As autoridades competentes podem ignorar o parecer. Podem censurar a ONU. Afinal o ocidente alargado também censurou os Media e os jornalistas da Federação Russa. É uma prática corrente nas “democracias” neoliberais. Angola está na vanguarda desses atropelos! Os nossos servidores públicos levam a lição ao extremo de prescindirem do bom senso e do sentido de Estado. Em 2027 tudo isso é passado e Angola segue em frente. Os jornalistas não podem. Porque ao fazê-lo estão a desistir da profissão. Antes mortos que desistentes! A notícia é a nossa vida. Reportar os factos é a nossa profissão.
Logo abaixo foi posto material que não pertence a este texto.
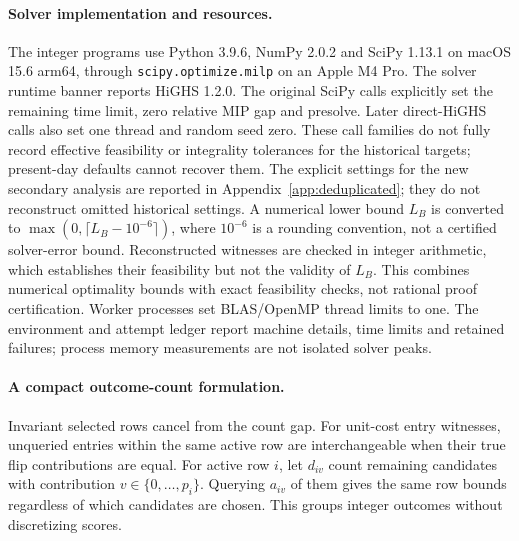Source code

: \paragraph{Solver implementation and resources.}
The integer programs use Python 3.9.6, NumPy 2.0.2 and SciPy 1.13.1 on macOS 15.6 arm64, through \texttt{scipy.optimize.milp} on an Apple M4 Pro. The solver runtime banner reports HiGHS 1.2.0. The original SciPy calls explicitly set the remaining time limit, zero relative MIP gap and presolve. Later direct-HiGHS calls also set one thread and random seed zero. These call families do not fully record effective feasibility or integrality tolerances for the historical targets; present-day defaults cannot recover them. The explicit settings for the new secondary analysis are reported in Appendix~\ref{app:deduplicated}; they do not reconstruct omitted historical settings. A numerical lower bound $L_B$ is converted to $\max(0,\lceil L_B-10^{-6}\rceil)$, where $10^{-6}$ is a rounding convention, not a certified solver-error bound. Reconstructed witnesses are checked in integer arithmetic, which establishes their feasibility but not the validity of $L_B$. This combines numerical optimality bounds with exact feasibility checks, not rational proof certification. Worker processes set BLAS/OpenMP thread limits to one. The environment and attempt ledger report machine details, time limits and retained failures; process memory measurements are not isolated solver peaks.

\paragraph{A compact outcome-count formulation.}
\label{app:compact-joint}
Invariant selected rows cancel from the count gap. For unit-cost entry witnesses, unqueried entries within the same active row are interchangeable when their true flip contributions are equal. For active row $i$, let $d_{iv}$ count remaining candidates with contribution $v\in\{0,\ldots,p_i\}$. Querying $a_{iv}$ of them gives the same row bounds regardless of which candidates are chosen. This groups integer outcomes without discretizing scores.

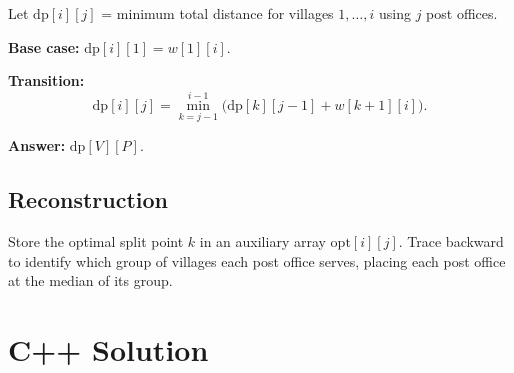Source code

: \documentclass[11pt,a4paper]{article}
\begin{document}
Let $\mathrm{dp}[i][j]$ = minimum total distance for villages $1, \ldots, i$ using
$j$ post offices.

\textbf{Base case:} $\mathrm{dp}[i][1] = w[1][i]$.

\textbf{Transition:}
\[
  \mathrm{dp}[i][j] = \min_{k = j-1}^{i-1} \bigl(\mathrm{dp}[k][j{-}1] + w[k{+}1][i]\bigr).
\]

\textbf{Answer:} $\mathrm{dp}[V][P]$.

\subsection{Reconstruction}

Store the optimal split point $k$ in an auxiliary array $\mathrm{opt}[i][j]$. Trace
backward to identify which group of villages each post office serves, placing each
post office at the median of its group.

\section{C++ Solution}
\end{document}
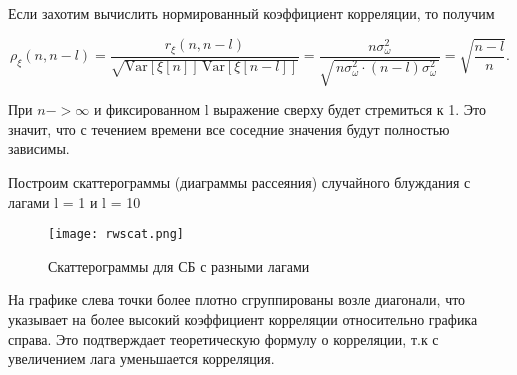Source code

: Если захотим вычислить нормированный коэффициент корреляции, то получим

\[
\rho_{\xi}(n, n-l) = \frac{r_{\xi}(n, n-l)}{\sqrt{\mathrm{Var}[\xi[n]] \, \mathrm{Var}[\xi[n-l]]}}
= \frac{n\sigma_\omega^2}{\sqrt{\,n\sigma_\omega^2 \cdot (n-l)\sigma_\omega^2\,}}
= \sqrt{\frac{n-l}{n}}.
\]

При $n ->\infty$ и фиксированном l выражение сверху будет стремиться к 1. Это значит, что с течением времени все соседние значения
будут полностью зависимы.

Построим скаттерограммы (диаграммы рассеяния) случайного блуждания с лагами l = 1 и l = 10

\begin{figure}[H]
    \centering
    \texttt{[image: rwscat.png]}
    \caption{Скаттерограммы для СБ с разными лагами}
\end{figure}

На графике слева точки более плотно сгруппированы возле диагонали, что указывает на более высокий коэффициент корреляции относительно
графика справа. Это подтверждает теоретическую формулу о корреляции, т.к с увеличением лага уменьшается корреляция.


\endinput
Sentido de Estado mostrou o Ministério da Juventude e Desportos. O senhor presidente da Federação Angolana de Futebol, quando os Palancas Negras ultrapassaram a fase de grupos no Campeonato Africano, declarou que a tutela não disponibilizou verbas para a Selecção Nacional. Fez acusações gravíssimas. Não teve resposta. Quando o troféu foi entregue aos novos campeões africanos, quando festa acabou, veio a resposta.

No dia em que a nossa Mirita, campeã de andebol, considerada a melhor atleta do mundo na modalidade, foi demitida de ministra da Juventude e Desportos, a secretária-geral do Ministério chamou os jornalistas e revelou os números. Parcela a parcela divulgou quanto a Federação Angolana de Futebol recebeu para o CAN. O senhor presidente mentiu, manipulou. É a fruta da época. Os kiombos foçaram na verdade até destruírem a plantação. Mas a verdade foi reposta, A Federação Angolana de Futebol recebeu sim, até ao último cêntimo. 

Termino agradecendo à nossa Mirita tudo o que nos deu. Sobretudo este orgulho de sermos angolanos. Obrigado Palmira Barbosa. Nem todos os kiombos do mundo conseguem derrubar-te! És a pérola do Desporto Angolano.

Já agora desejo a Rui Falcão felicidades e boa sorte no desempenho do cargo de ministro da Juventude e Desportos. Ele merece mais do que ninguém. Os Palancas Negras vão ao Mundial de Futebol!